Record extracts:
▬▬▬▬▬▬

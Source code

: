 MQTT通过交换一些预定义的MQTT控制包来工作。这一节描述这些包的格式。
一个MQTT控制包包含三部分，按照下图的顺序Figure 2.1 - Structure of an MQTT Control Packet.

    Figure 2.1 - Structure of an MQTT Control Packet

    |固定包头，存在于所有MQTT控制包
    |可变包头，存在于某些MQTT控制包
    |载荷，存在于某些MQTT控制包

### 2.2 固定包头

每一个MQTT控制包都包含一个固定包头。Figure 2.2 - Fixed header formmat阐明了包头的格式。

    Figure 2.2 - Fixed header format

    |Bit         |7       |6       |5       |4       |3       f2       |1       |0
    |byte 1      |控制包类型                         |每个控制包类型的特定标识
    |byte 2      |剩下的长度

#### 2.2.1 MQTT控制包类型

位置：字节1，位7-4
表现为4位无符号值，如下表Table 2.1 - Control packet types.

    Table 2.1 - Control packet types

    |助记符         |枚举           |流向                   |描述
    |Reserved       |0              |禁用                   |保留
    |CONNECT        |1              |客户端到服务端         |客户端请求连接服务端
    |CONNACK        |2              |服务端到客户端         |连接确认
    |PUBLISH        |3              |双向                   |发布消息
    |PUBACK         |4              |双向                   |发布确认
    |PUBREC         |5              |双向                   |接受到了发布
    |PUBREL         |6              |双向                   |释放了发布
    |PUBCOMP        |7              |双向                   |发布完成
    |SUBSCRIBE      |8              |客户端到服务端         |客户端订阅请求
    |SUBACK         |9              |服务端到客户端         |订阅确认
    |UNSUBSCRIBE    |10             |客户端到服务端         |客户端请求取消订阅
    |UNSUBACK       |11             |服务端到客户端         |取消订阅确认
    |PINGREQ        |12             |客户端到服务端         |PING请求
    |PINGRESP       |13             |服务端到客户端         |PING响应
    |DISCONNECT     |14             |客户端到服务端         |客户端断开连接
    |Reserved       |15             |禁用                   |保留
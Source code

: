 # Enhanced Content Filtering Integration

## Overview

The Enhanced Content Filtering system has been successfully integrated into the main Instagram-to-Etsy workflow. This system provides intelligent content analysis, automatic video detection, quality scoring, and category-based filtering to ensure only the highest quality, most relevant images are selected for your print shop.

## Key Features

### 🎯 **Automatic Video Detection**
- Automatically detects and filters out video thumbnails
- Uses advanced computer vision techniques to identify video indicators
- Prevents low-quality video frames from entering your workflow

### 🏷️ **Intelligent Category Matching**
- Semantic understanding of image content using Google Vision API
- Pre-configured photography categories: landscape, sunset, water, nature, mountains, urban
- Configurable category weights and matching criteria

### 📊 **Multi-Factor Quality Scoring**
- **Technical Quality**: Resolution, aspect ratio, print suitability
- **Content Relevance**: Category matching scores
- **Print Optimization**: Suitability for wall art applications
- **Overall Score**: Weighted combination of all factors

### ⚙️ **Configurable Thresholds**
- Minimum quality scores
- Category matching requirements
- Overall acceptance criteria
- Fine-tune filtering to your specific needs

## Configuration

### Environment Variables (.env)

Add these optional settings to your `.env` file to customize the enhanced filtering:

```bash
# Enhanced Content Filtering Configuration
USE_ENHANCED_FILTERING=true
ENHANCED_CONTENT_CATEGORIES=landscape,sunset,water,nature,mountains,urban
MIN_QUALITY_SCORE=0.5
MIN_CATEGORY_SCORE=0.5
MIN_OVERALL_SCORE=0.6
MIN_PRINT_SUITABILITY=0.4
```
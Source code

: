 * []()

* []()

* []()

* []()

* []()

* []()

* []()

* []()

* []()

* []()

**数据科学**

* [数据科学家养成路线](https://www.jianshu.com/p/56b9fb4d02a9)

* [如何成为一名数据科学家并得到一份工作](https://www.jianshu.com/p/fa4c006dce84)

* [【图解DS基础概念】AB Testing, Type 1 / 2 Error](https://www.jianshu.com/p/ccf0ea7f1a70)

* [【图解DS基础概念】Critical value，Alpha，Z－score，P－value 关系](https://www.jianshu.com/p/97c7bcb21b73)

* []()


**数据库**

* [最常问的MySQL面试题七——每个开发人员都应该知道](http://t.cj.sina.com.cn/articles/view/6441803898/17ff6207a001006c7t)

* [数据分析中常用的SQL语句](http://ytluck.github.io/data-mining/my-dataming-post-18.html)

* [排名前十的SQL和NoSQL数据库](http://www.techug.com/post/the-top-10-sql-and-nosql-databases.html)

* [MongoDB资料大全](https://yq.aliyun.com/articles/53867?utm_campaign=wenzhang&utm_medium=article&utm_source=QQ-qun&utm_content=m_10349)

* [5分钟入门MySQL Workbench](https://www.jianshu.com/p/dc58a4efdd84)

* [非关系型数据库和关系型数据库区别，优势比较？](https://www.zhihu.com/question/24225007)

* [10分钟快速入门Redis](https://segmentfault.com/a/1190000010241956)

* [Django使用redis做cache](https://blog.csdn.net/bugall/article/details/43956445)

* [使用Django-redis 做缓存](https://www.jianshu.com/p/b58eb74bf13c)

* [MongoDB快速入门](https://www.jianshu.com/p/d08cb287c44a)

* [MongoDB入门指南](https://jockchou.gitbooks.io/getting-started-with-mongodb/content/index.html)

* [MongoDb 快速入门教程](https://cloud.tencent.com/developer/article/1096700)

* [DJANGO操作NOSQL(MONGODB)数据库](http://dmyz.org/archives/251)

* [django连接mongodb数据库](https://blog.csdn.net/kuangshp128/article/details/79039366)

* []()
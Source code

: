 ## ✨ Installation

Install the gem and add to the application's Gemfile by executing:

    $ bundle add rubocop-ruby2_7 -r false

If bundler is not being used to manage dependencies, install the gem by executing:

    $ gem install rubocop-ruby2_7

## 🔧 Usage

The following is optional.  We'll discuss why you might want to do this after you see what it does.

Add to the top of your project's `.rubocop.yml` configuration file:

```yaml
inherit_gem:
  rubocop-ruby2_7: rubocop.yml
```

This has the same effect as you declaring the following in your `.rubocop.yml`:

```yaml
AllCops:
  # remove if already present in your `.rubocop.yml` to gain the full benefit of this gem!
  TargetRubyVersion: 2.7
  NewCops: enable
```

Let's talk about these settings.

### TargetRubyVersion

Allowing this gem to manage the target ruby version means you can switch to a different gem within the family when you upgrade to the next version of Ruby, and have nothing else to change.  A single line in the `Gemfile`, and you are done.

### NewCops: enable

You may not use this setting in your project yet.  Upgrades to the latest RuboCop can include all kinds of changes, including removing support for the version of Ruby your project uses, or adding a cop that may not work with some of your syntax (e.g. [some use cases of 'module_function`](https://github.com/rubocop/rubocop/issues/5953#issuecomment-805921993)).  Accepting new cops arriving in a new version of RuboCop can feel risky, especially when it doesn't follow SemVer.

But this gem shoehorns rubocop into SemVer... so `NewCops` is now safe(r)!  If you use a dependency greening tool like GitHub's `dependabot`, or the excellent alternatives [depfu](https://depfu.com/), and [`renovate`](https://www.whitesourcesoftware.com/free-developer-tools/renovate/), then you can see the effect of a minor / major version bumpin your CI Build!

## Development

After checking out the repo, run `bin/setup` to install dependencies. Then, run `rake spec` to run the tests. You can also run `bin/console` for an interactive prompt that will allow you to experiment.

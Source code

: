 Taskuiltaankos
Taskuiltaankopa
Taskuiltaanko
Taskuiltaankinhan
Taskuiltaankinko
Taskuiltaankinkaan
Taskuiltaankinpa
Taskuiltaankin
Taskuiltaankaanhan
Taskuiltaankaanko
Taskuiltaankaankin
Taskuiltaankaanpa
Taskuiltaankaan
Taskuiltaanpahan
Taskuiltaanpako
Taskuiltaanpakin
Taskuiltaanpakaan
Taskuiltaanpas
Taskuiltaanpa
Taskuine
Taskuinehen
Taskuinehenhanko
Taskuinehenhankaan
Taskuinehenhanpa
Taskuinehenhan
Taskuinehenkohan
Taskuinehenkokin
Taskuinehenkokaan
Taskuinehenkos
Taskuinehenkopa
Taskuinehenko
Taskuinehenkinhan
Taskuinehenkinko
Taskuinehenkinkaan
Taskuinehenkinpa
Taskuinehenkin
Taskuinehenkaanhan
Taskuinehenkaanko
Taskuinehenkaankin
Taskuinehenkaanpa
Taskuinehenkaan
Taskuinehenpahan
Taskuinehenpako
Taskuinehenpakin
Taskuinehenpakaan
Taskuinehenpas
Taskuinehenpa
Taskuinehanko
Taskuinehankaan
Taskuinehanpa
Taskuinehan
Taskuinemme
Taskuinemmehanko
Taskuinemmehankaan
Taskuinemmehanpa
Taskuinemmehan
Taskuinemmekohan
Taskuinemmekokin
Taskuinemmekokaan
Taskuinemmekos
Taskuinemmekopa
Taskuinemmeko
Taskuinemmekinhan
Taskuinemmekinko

▬▬▬▬▬▬

Directions: Determine the number of lines in the records that include the string "jianshu", and respond with that number only.

Response to this task: 7